What is expected: Which lines in the records below include the word "ryanmcdermott"? Report each of them in full.

================================

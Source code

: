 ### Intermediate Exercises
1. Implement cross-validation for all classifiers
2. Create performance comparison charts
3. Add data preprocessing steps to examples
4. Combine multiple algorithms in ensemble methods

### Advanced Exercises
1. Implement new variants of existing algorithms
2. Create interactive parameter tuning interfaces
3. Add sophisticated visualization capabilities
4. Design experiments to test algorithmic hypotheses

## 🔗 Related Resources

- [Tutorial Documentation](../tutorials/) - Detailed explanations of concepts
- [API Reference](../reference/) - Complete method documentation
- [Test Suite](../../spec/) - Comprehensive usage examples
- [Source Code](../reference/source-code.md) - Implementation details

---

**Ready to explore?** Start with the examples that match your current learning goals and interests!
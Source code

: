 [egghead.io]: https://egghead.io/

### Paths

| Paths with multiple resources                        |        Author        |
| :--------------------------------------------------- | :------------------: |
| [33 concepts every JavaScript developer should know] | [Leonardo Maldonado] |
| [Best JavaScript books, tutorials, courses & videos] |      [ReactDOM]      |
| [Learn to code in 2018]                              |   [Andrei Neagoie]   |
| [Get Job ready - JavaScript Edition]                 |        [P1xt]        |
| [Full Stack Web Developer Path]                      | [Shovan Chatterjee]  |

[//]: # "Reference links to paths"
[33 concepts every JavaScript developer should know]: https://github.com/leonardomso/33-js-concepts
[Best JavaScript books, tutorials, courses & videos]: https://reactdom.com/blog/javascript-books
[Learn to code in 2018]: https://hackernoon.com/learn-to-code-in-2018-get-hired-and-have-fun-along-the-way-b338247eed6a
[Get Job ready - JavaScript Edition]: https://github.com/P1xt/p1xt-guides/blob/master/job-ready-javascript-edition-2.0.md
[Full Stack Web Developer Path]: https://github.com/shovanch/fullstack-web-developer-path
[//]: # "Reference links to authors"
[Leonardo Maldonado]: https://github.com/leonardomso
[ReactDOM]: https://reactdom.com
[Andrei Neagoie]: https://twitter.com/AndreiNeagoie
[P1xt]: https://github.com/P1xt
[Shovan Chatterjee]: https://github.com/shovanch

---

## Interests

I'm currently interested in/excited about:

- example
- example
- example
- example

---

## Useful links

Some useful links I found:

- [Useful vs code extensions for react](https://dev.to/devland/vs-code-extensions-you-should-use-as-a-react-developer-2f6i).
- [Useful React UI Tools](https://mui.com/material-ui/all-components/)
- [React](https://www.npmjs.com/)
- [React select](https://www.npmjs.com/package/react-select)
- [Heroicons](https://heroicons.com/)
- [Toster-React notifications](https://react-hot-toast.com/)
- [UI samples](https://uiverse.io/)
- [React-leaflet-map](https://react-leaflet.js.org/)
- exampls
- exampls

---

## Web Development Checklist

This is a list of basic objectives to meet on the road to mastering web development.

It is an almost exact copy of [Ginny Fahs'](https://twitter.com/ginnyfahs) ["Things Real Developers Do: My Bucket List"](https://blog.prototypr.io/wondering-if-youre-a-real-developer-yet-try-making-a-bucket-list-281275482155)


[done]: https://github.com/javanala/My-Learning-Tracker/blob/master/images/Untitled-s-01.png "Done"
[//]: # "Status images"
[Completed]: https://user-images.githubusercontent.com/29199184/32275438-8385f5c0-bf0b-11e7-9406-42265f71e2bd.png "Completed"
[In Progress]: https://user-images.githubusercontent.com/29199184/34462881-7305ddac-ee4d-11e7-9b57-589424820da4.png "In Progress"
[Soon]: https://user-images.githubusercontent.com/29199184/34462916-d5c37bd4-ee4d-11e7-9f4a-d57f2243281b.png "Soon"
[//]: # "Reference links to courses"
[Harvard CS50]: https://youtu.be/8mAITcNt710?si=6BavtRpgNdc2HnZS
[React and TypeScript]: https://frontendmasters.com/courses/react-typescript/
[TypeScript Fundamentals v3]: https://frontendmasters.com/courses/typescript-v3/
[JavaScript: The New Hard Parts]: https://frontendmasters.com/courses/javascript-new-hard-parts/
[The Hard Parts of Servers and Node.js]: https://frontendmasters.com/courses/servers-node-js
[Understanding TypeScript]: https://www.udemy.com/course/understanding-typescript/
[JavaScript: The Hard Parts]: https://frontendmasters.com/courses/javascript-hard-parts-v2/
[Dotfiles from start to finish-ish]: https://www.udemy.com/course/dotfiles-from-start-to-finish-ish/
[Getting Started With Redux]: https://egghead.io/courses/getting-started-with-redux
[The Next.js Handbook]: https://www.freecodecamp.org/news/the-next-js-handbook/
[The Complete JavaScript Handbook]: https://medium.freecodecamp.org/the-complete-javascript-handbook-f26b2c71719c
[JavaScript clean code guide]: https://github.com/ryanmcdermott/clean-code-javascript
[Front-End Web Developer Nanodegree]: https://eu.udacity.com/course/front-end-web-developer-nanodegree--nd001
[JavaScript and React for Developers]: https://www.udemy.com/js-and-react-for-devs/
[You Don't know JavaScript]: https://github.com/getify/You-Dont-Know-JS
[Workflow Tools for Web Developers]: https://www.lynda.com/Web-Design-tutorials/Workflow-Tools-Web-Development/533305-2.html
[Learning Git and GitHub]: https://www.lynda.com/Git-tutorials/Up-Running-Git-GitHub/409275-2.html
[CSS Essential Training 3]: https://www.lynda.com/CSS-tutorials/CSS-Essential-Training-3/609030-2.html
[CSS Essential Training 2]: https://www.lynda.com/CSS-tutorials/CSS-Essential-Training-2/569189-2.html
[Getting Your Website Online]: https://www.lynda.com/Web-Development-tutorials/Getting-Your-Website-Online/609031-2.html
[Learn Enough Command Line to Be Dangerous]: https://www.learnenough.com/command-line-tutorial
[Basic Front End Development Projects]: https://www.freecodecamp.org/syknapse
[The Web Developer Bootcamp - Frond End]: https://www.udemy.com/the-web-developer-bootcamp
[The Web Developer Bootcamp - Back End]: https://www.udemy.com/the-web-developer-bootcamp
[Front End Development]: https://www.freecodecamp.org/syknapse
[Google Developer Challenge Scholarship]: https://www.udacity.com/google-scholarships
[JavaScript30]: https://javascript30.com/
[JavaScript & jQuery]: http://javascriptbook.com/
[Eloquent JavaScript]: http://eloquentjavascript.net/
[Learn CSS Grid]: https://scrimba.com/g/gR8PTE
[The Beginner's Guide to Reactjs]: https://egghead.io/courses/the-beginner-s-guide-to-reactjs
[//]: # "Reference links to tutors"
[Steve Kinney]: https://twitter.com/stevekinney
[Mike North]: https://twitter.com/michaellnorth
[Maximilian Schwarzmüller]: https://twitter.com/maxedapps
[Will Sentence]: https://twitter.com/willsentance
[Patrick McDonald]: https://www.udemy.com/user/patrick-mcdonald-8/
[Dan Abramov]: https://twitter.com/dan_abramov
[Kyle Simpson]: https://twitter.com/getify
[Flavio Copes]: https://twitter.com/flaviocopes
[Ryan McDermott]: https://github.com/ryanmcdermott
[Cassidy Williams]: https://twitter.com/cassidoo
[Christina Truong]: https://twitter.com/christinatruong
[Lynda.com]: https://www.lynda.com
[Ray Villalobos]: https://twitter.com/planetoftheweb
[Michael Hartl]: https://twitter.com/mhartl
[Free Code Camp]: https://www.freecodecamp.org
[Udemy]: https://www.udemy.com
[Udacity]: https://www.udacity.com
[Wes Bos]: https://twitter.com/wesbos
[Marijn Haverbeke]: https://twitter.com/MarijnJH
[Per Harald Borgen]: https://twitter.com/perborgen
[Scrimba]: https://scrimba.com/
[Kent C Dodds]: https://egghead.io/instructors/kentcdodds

================================

Expected answer:
[JavaScript clean code guide]: https://github.com/ryanmcdermott/clean-code-javascript
[Ryan McDermott]: https://github.com/ryanmcdermott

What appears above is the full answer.